▸ **TASK STATEMENT**: Go through the records and extract every line with the word "away".
-- EXERCISE INPUT follows --
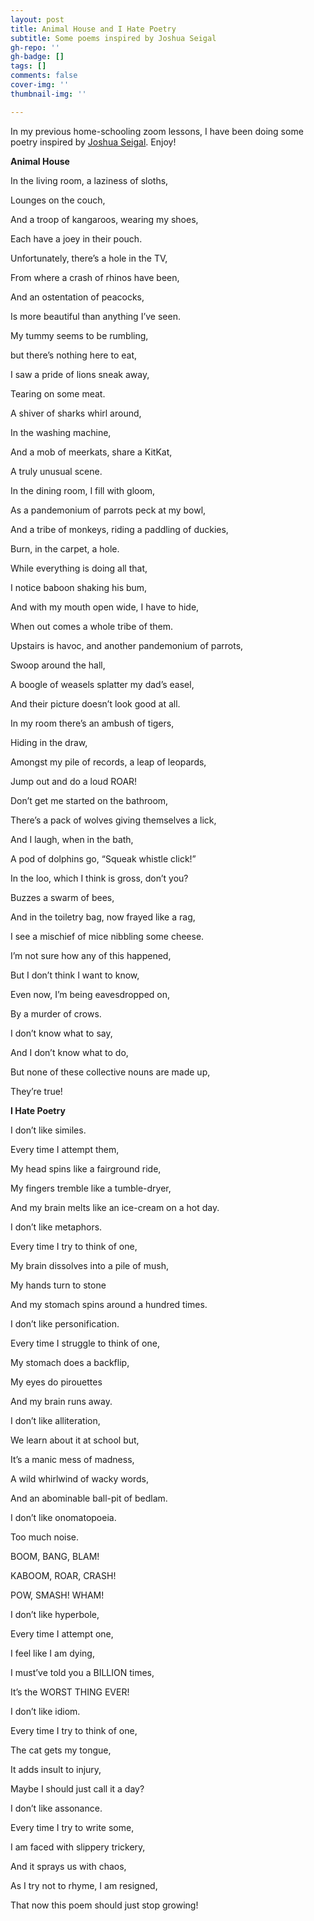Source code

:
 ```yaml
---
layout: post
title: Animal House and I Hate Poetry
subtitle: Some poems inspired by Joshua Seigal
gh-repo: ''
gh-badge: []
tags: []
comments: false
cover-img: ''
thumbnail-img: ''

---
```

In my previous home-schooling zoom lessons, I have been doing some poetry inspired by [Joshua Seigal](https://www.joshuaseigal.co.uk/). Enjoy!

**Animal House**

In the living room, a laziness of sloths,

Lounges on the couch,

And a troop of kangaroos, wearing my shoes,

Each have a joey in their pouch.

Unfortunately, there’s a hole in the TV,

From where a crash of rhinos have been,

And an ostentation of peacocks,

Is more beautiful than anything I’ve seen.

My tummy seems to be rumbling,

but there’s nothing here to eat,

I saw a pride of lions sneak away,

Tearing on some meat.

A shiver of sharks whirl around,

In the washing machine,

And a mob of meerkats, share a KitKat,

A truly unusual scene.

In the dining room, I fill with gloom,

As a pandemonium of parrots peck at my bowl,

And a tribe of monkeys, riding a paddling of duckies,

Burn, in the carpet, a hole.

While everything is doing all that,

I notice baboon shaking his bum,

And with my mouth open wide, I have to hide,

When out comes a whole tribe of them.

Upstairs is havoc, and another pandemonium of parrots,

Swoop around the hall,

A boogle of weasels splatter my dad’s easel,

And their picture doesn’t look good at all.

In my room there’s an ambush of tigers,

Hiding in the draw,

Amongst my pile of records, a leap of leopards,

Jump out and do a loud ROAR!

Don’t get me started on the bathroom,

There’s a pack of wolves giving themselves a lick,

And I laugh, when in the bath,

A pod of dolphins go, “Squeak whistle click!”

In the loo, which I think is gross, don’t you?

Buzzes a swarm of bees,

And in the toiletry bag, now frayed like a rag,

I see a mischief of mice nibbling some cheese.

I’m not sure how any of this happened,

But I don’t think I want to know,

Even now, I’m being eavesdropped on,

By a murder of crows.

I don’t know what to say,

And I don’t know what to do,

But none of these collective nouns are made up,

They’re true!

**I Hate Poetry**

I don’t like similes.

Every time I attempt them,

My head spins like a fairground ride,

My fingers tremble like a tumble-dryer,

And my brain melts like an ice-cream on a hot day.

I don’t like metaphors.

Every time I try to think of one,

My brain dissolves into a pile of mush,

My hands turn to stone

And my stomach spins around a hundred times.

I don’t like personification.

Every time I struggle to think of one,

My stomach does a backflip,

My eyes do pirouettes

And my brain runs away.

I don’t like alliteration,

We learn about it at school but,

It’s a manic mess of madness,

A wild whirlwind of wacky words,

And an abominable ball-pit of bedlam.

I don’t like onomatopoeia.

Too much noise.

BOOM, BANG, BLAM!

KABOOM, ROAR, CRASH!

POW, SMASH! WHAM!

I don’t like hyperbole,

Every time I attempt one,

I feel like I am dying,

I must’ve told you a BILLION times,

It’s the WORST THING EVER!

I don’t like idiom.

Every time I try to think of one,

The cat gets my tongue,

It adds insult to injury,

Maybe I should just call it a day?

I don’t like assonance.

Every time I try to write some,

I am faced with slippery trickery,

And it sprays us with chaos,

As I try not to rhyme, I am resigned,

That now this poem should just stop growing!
-- EXERCISE INPUT concluded --
▸ **SOLUTION TO THE PROBLEM**:
I saw a pride of lions sneak away,
And my brain runs away.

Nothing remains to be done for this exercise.